[Items from a data source]
- - -

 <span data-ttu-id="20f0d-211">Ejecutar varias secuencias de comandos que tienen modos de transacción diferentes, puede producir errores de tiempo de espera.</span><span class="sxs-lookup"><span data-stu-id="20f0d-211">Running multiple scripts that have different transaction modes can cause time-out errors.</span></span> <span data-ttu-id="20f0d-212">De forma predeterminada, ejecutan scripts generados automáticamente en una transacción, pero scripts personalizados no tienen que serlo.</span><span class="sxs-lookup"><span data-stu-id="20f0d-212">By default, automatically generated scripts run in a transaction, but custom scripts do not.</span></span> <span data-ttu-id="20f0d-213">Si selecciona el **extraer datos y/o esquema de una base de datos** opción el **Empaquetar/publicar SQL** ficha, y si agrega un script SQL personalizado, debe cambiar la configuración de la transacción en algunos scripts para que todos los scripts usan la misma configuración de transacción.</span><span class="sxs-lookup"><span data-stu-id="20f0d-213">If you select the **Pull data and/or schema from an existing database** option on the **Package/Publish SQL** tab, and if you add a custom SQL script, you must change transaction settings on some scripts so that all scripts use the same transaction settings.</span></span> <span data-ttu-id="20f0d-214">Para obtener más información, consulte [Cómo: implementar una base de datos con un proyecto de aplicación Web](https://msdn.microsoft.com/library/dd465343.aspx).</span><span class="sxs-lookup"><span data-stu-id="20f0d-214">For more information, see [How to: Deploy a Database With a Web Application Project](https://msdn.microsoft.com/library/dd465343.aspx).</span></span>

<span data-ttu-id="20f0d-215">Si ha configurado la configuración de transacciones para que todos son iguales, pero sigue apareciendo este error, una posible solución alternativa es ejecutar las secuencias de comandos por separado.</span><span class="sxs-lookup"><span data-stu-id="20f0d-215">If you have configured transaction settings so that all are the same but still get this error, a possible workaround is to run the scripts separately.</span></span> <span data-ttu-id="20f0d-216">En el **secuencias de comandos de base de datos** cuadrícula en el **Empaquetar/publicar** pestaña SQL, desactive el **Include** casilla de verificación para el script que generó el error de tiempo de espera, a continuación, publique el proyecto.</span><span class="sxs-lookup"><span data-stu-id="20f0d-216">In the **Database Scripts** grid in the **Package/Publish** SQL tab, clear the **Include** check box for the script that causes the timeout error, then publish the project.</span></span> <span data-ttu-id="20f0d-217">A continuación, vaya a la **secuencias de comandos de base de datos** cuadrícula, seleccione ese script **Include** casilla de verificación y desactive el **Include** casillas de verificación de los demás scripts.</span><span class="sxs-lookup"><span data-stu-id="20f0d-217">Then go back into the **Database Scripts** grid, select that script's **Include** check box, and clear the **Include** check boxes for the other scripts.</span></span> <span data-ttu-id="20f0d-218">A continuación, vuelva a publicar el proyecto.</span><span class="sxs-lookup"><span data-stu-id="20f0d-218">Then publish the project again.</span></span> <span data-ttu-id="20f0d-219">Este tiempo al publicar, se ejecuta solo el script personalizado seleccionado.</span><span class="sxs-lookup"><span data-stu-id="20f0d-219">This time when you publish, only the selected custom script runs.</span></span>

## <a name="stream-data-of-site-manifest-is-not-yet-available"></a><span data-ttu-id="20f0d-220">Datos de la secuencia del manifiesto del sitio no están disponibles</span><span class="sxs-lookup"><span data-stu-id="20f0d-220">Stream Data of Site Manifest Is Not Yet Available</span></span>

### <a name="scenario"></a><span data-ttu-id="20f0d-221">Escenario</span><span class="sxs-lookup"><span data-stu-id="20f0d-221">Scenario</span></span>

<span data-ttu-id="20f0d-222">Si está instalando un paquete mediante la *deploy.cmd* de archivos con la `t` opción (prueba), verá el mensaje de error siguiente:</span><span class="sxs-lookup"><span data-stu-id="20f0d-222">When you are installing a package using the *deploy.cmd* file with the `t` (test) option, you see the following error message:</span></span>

- - -

▸ **What you are asked to do**: Using the data above, show each line where "name" occurs.

▸ **Problem solution**:
## <a name="stream-data-of-site-manifest-is-not-yet-available"></a><span data-ttu-id="20f0d-220">Datos de la secuencia del manifiesto del sitio no están disponibles</span><span class="sxs-lookup"><span data-stu-id="20f0d-220">Stream Data of Site Manifest Is Not Yet Available</span></span>
### <a name="scenario"></a><span data-ttu-id="20f0d-221">Escenario</span><span class="sxs-lookup"><span data-stu-id="20f0d-221">Scenario</span></span>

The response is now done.